彼の声に小さく頷いた虎綱は、『割ヶ岳』と書かれた文字の少し左上に描かれた、どことなく蓮の葉に似た形の湖を指し示す。
「残念ながら、野尻湖 (現在の長野県上水内郡信濃町)周辺は未だに越後勢の掌中に御座います」
「一度はこちらが野尻城を落としたものの、一昨年に奪い返されてしまったのだったな……」
信繁は、虎綱の言葉に顔を曇らせた。
そんな彼の声に頷きながら、虎綱は言葉を継ぐ。
「その後、上杉勢は野尻湖の北岸に新たな城を築いて、更に守りを固めております。残念ながら、私が今お預かりしている兵だけで、再びあの地を取り返すのは至難の業です」
「まあ、致し方あるまい。野尻は、武田にとっても上杉にとっても重要な地だからな。上杉が二度と取り返されぬようにと本気で守りを固めるのも当然の事であろう」
悔しそうに言う虎綱を宥めるように、信繁が言った。
「何せ、あの地を押さえれば、越後はもう目と鼻の先だ」
「逆の――上杉側からすれば、あの地を喪えば、もはや我らの越後侵入を防ぐ術はありませぬからな」
信繁に続いて口を開いた昌幸は、地図に記された『野尻』という文字の上の不自然なほどの空白を指さす。
「野尻城より北には、もう土橋城と赤川城くらいしかありませぬ。

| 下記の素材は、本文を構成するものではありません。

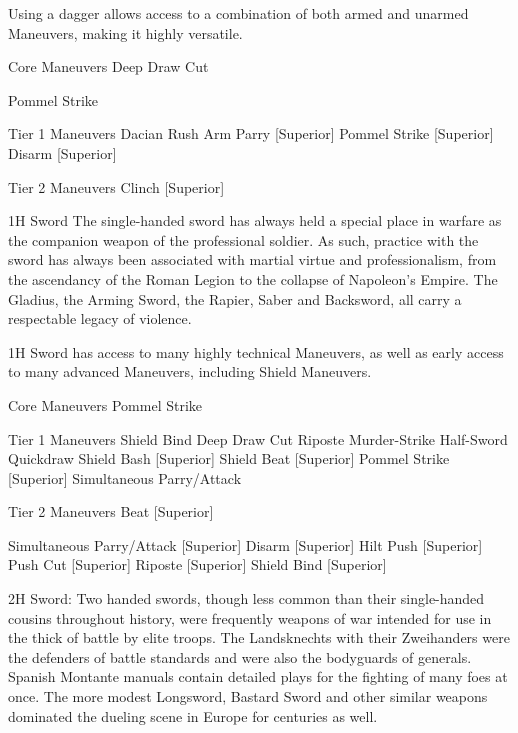 \documentclass[oneside,11pt,english]{book}
\begin{document}
 

Using a dagger allows access to a combination of both armed and unarmed Maneuvers, making it highly 
versatile. 

 

Core Maneuvers 
Deep Draw Cut 

 

Pommel Strike 

 

Tier 1 Maneuvers 
Dacian Rush 
Arm Parry [Superior] 
Pommel Strike [Superior] 
Disarm [Superior] 

 

Tier 2 Maneuvers 
Clinch [Superior] 

 

1H Sword 
The single-handed sword has always held a special place in warfare as the companion weapon of the 
professional soldier. As such, practice with the sword has always been associated with martial virtue and 
professionalism, from the ascendancy of the Roman Legion to the collapse of Napoleon’s Empire. The 
Gladius, the Arming Sword, the Rapier, Saber and Backsword, all carry a respectable legacy of violence. 

 

1H Sword has access to many highly technical Maneuvers, as well as early access to many advanced 
Maneuvers, including Shield Maneuvers. 

 

Core Maneuvers 
Pommel Strike 

 

Tier 1 Maneuvers 
Shield Bind 
Deep Draw Cut 
Riposte 
Murder-Strike 
Half-Sword 
Quickdraw 
Shield Bash [Superior] 
Shield Beat [Superior] 
Pommel Strike [Superior] 
Simultaneous Parry/Attack 

 

Tier 2 Maneuvers 
Beat [Superior] 


Simultaneous Parry/Attack [Superior] 
Disarm [Superior] 
Hilt Push [Superior] 
Push Cut [Superior] 
Riposte [Superior] 
Shield Bind [Superior] 

 

2H Sword: Two handed swords, though less common than their single-handed cousins throughout 
history, were frequently weapons of war intended for use in the thick of battle by elite troops. The 
Landsknechts with their Zweihanders were the defenders of battle standards and were also the bodyguards 
of generals. Spanish Montante manuals contain detailed plays for the fighting of many foes at once. The 
more modest Longsword, Bastard Sword and other similar weapons dominated the dueling scene in 
Europe for centuries as well. 
\end{document}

この二つの城も、城というよりは砦といった方が近い小規模なもので、大軍を置く事などとてもできません」
「ふむ……」
昌幸の言葉に同意した信繁は、顎髭を指で擦りながら考え込む……が、すぐに我に返った様子で目を上げ、苦笑いを浮かべた。
「っと……いかんいかん。つい、越後まで進軍するにはどうすべきかと考えてしまっておった。……此度は戦ではなく和睦の交渉をする為に越後へと向かうのだったな」
そう独り言ちるように言った信繁は、気を取り直すように咳払いをしてから、虎綱の顔を見る。

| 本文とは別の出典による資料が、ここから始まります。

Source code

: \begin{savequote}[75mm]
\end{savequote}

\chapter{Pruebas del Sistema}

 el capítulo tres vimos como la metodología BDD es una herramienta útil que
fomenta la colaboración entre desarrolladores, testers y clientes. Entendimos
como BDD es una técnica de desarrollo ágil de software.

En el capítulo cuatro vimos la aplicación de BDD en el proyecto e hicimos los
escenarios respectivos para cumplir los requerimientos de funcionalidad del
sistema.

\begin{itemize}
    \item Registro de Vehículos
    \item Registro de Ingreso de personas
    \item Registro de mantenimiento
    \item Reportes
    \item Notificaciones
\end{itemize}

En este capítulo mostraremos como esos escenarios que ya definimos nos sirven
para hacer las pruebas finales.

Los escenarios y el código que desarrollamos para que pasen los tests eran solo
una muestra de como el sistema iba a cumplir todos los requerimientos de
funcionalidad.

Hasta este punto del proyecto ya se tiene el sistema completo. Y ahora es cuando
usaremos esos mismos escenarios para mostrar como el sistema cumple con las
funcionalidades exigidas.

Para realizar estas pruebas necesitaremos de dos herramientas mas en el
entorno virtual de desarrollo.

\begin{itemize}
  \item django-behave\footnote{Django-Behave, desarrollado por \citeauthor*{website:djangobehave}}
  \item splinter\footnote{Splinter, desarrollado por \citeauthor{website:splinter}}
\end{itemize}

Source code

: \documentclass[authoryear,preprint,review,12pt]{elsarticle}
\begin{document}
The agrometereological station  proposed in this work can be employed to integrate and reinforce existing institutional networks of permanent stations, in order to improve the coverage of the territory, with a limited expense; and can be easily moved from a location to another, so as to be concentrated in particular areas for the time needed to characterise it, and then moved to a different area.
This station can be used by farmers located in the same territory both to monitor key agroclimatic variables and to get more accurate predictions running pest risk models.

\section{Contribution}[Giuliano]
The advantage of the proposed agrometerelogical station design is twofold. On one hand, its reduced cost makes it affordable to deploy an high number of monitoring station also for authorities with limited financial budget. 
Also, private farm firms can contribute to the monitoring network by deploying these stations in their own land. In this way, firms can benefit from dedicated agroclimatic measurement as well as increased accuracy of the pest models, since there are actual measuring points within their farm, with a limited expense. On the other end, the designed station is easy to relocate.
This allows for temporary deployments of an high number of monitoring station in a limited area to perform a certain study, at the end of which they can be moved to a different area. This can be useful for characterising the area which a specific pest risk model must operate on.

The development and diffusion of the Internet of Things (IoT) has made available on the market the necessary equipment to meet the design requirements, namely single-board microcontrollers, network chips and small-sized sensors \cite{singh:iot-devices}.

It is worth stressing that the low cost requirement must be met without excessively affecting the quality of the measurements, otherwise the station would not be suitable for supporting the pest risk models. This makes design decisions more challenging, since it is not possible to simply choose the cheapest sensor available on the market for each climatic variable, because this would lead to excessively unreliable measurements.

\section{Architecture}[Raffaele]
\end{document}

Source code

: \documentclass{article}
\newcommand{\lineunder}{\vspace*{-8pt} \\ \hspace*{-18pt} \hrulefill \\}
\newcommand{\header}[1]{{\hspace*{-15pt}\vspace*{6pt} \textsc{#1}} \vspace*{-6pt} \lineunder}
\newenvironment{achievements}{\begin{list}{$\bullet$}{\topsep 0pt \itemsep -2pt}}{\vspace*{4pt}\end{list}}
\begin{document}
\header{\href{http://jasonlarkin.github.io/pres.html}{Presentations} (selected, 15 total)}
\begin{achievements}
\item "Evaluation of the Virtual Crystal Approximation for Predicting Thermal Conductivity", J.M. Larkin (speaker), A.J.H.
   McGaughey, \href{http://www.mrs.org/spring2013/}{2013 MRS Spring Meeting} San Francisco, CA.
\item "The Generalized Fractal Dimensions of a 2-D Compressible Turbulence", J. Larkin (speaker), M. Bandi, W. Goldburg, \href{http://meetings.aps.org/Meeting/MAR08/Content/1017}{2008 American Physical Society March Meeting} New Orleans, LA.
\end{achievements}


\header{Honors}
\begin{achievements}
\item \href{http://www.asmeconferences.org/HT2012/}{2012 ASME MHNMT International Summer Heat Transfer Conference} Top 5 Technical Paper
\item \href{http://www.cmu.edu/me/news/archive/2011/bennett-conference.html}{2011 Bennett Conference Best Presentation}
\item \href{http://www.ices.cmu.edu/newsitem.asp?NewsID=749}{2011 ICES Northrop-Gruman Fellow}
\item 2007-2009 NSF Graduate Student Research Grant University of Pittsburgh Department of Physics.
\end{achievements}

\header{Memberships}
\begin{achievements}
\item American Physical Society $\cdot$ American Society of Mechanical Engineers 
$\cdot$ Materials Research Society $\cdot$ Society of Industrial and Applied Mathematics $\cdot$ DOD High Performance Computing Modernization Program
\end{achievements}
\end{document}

「……それで、源助。今時分の街道の塩梅はどんな感じだ? 冬の間に積もった雪は、まだ溶けておらぬものか?」
「越後へ商いに行く行商人の話から聞いたところによりますと、まだ雪は若干残っているように御座います」
信繁の問いかけに、虎綱はすらすらと答えた。
「ですが、だいぶ嵩は減っておるとの事ですので、もう通行には差し支えないかと」
「そうか」
「ただし、雪解けの水で土が緩んでいる場所もあるとの事ですので、特に谷間では急な雪崩に留意すべきかと」
「確かに……その通りだな」
虎綱の答えに、信繁は頷く。
と、今度は昌幸が口を開いた。
「香坂様、上杉方の動きはどうでしょうか? 特に、野尻城に詰めているという……」
「宇佐美駿河守か」
昌幸の問いかけに、虎綱は上杉家随一の智将の名を挙げる。
宇佐美駿河守定満は、一昨年――永禄七年に起こった第五次川中島合戦の後も越後に戻らず、そのまま攻め落とした野尻城の守将を務めていた。
彼の名は、敵国である甲斐にも高く轟いている。
聞くところによると、永禄四年 (西暦1561年)に起こった八幡原の大激戦の際、武田家の軍師である山本勘助が立案した策を見破った上杉政虎 (後の輝虎)に命じられて、逆に武田本隊に奇襲をかける策を献策したのが、他ならぬ宇佐美定満だったという。
――あの戦の際に瀕死の重傷を負い、二年もの長い間眠り続けていた信繁にとって因縁浅からぬ男のひとりである。
「……」
当時の事を思い返しながら、信繁は無言で盲いた右目を眼帯の上から押さえるのだった……。